(Data excerpts)
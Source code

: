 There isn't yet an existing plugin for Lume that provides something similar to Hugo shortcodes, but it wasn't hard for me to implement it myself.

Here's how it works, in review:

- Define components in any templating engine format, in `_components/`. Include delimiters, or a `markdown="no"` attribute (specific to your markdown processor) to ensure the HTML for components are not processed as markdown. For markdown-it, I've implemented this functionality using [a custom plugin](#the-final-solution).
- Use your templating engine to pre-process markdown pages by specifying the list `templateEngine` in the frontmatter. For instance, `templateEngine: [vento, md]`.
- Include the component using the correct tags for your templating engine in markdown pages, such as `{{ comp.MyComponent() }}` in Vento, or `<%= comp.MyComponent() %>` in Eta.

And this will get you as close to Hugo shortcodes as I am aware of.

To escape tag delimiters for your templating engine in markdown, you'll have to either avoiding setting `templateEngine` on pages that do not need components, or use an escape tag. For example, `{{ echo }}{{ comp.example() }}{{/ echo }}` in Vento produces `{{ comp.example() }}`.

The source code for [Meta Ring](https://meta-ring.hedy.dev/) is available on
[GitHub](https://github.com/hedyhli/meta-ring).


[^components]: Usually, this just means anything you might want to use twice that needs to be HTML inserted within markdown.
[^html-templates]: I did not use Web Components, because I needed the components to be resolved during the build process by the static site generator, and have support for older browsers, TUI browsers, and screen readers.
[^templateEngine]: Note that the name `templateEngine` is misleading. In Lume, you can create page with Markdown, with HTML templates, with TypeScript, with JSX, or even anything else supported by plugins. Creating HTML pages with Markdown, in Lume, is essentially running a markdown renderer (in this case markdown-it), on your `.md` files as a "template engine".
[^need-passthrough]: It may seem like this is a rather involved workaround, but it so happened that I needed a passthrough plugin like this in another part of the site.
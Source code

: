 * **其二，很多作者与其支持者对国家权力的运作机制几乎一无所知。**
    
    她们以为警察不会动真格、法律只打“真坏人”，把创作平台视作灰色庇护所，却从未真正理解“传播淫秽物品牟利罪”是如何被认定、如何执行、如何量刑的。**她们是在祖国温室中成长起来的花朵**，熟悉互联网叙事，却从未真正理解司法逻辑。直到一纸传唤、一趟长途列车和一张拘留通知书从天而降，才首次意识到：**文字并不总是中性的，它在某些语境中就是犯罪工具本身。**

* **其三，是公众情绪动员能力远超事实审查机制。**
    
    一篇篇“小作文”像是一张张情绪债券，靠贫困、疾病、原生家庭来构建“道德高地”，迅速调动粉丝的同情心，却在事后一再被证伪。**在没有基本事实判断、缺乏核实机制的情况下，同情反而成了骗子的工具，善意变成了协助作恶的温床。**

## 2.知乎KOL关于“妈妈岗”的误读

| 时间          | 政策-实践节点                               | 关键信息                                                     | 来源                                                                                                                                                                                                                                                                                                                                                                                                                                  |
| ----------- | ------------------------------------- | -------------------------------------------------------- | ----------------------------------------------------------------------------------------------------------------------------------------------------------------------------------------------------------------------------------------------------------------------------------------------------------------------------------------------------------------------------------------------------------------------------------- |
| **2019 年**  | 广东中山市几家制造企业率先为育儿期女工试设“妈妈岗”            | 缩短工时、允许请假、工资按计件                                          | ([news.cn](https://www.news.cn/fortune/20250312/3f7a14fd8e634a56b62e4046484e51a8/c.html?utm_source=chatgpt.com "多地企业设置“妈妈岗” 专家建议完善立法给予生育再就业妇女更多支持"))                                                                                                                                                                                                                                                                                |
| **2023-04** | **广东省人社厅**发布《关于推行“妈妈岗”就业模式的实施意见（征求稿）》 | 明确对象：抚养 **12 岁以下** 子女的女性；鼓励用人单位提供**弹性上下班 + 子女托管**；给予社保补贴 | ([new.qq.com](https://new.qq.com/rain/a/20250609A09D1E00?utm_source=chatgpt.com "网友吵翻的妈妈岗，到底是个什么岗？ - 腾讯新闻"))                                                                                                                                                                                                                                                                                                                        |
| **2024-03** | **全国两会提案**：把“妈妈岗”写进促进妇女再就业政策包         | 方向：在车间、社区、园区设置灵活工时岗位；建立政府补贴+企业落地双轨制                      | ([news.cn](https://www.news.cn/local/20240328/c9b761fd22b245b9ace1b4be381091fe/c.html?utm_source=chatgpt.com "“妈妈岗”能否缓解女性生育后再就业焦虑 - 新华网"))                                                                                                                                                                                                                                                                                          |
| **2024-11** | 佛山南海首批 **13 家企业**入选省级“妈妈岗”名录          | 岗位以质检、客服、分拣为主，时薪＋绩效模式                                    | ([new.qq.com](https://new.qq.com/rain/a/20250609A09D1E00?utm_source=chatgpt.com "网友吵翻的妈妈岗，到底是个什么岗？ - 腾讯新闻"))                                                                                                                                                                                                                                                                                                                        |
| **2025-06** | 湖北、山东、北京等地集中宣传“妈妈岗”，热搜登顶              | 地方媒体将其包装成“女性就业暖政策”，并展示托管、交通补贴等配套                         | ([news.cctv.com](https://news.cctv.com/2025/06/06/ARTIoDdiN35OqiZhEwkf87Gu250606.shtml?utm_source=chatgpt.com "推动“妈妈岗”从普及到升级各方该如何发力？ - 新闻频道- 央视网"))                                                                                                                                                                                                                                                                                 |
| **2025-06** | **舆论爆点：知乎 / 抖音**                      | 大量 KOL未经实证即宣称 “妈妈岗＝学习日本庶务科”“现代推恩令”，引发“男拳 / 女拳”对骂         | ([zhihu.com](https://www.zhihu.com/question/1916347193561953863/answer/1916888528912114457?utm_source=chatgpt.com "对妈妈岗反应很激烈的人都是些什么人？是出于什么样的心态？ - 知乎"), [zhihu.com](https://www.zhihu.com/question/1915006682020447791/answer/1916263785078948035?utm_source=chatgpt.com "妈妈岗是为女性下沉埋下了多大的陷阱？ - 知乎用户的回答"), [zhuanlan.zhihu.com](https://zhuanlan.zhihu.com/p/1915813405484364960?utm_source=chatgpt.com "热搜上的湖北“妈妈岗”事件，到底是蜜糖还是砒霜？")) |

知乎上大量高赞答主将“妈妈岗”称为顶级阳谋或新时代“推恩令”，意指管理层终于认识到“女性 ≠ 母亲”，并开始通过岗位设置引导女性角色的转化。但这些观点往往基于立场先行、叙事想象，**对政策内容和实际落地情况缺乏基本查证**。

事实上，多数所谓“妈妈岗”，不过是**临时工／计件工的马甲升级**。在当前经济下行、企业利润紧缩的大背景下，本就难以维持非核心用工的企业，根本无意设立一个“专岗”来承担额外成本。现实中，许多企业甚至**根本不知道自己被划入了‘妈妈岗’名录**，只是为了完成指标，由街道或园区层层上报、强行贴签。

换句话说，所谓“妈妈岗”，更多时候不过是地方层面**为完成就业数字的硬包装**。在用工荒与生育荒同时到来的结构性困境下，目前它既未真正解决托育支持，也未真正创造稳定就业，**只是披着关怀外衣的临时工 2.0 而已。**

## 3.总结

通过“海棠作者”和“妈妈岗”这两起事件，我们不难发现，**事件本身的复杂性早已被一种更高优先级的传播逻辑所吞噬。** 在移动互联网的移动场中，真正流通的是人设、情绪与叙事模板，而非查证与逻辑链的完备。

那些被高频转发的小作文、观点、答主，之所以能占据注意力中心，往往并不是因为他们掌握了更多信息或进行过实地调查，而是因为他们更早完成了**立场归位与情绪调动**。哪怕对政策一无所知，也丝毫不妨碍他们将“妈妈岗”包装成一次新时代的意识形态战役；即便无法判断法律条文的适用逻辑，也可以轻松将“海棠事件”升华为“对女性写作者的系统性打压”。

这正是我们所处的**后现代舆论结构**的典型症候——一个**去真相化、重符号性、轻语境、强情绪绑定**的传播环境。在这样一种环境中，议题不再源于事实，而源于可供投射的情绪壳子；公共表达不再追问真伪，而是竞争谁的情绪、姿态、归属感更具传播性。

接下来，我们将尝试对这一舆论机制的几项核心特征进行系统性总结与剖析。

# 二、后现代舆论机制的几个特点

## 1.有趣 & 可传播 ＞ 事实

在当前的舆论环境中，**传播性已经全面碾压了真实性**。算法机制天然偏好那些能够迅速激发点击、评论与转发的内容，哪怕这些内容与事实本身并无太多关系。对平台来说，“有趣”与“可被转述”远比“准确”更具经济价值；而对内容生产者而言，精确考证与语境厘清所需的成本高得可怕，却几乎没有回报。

* What is required *
Copying word for word, give each line of the data above from the first one through the line containing "And this will", and nothing else.

* Answer for this exercise *
Source code

: There isn't yet an existing plugin for Lume that provides something similar to Hugo shortcodes, but it wasn't hard for me to implement it myself.

Here's how it works, in review:

- Define components in any templating engine format, in `_components/`. Include delimiters, or a `markdown="no"` attribute (specific to your markdown processor) to ensure the HTML for components are not processed as markdown. For markdown-it, I've implemented this functionality using [a custom plugin](#the-final-solution).
- Use your templating engine to pre-process markdown pages by specifying the list `templateEngine` in the frontmatter. For instance, `templateEngine: [vento, md]`.
- Include the component using the correct tags for your templating engine in markdown pages, such as `{{ comp.MyComponent() }}` in Vento, or `<%= comp.MyComponent() %>` in Eta.

And this will get you as close to Hugo shortcodes as I am aware of.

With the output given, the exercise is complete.